## ACTION ITEM
Retype, word for word, only the lines from the one with "- Delete: < 50ms (K8s API call)" through the last line of the data below.

--- TASK INPUT Enclosed Below ---

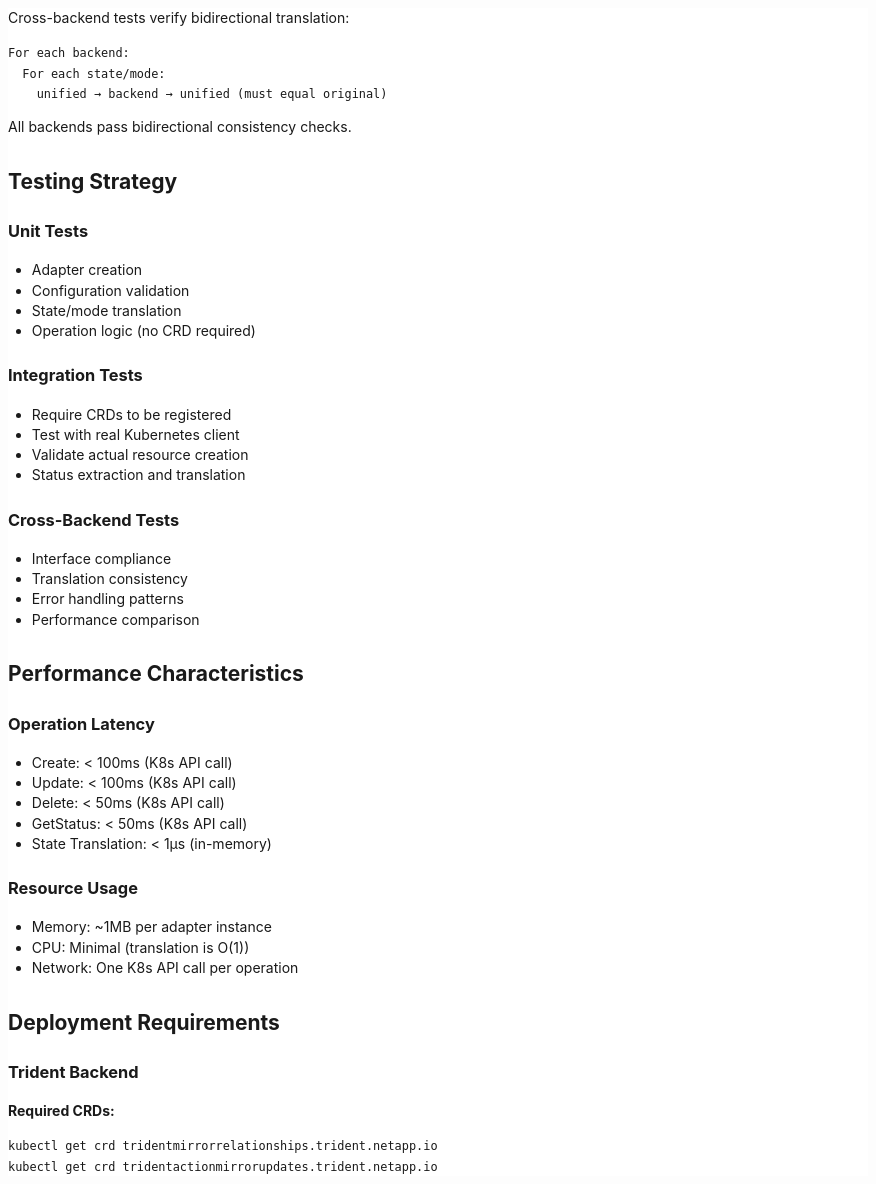 Cross-backend tests verify bidirectional translation:

```
For each backend:
  For each state/mode:
    unified → backend → unified (must equal original)
```

All backends pass bidirectional consistency checks.

## Testing Strategy

### Unit Tests
- Adapter creation
- Configuration validation
- State/mode translation
- Operation logic (no CRD required)

### Integration Tests
- Require CRDs to be registered
- Test with real Kubernetes client
- Validate actual resource creation
- Status extraction and translation

### Cross-Backend Tests
- Interface compliance
- Translation consistency
- Error handling patterns
- Performance comparison

## Performance Characteristics

### Operation Latency
- Create: < 100ms (K8s API call)
- Update: < 100ms (K8s API call)
- Delete: < 50ms (K8s API call)
- GetStatus: < 50ms (K8s API call)
- State Translation: < 1μs (in-memory)

### Resource Usage
- Memory: ~1MB per adapter instance
- CPU: Minimal (translation is O(1))
- Network: One K8s API call per operation

## Deployment Requirements

### Trident Backend

**Required CRDs:**
```bash
kubectl get crd tridentmirrorrelationships.trident.netapp.io
kubectl get crd tridentactionmirrorupdates.trident.netapp.io
```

--- End of Enclosed TASK INPUT ---

## WRITTEN ANSWER
- Delete: < 50ms (K8s API call)
- GetStatus: < 50ms (K8s API call)
- State Translation: < 1μs (in-memory)

### Resource Usage
- Memory: ~1MB per adapter instance
- CPU: Minimal (translation is O(1))
- Network: One K8s API call per operation

## Deployment Requirements

### Trident Backend

**Required CRDs:**
```bash
kubectl get crd tridentmirrorrelationships.trident.netapp.io
kubectl get crd tridentactionmirrorupdates.trident.netapp.io
```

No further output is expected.